Could you count the lines in the listing that include the word "Hilt"? Give only the number.

########################################

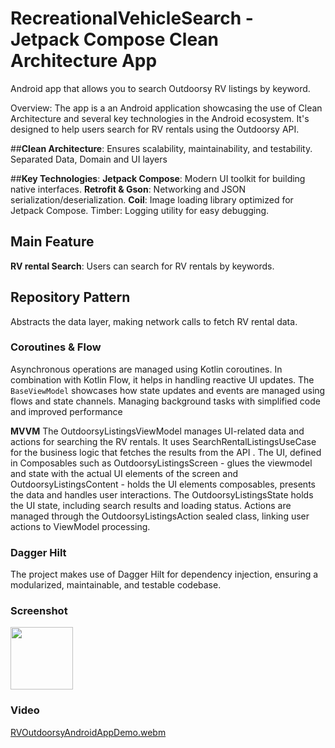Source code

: # RecreationalVehicleSearch - Jetpack Compose Clean Architecture App

Android app that allows you to search Outdoorsy RV listings by keyword.

Overview: The app is a an Android application showcasing the use of Clean Architecture and several key technologies in the Android ecosystem. It's designed to help users search for RV rentals using the Outdoorsy API.

##**Clean Architecture**: 
Ensures scalability, maintainability, and testability. Separated Data, Domain and UI layers

##**Key Technologies**:
**Jetpack Compose**: Modern UI toolkit for building native interfaces. 
**Retrofit & Gson**: Networking and JSON serialization/deserialization. 
**Coil**: Image loading library optimized for Jetpack Compose. Timber: Logging utility for easy debugging.

## **Main Feature**
**RV rental Search**:  Users can search for RV rentals by keywords.

## **Repository Pattern**
 Abstracts the data layer, making network calls to fetch RV rental data.

### **Coroutines & Flow**
Asynchronous operations are managed using Kotlin coroutines. In combination with Kotlin Flow, it helps in handling reactive UI updates. The `BaseViewModel` showcases how state updates and events are managed using flows and state channels. Managing background tasks with simplified code and improved performance

**MVVM**
The OutdoorsyListingsViewModel manages UI-related data and actions for searching the RV rentals.
It uses SearchRentalListingsUseCase for the business logic that fetches the results from the API . The UI, defined in Composables such as OutdoorsyListingsScreen - glues the viewmodel and state with the actual UI elements of the screen and OutdoorsyListingsContent - holds the UI elements composables, presents the data and handles user interactions. 
The OutdoorsyListingsState holds the UI state, including search results and loading status. Actions are managed through the OutdoorsyListingsAction sealed class, linking user actions to ViewModel processing.

### **Dagger Hilt**
The project makes use of Dagger Hilt for dependency 
injection, ensuring a modularized, maintainable, and testable codebase.

### **Screenshot**
<p float="left">
  <img src="https://github.com/Borislav91/RecreationalVehicleSearch/assets/14141206/3a5d20b5-1056-45de-8647-3fa87142f87a" width="100" />
</p>

### **Video**
[RVOutdoorsyAndroidAppDemo.webm](https://github.com/Borislav91/RecreationalVehicleSearch/assets/14141206/14919a90-67b4-4ecd-a412-145127108ca0)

########################################

**RESULT OF THE EXERCISE**
2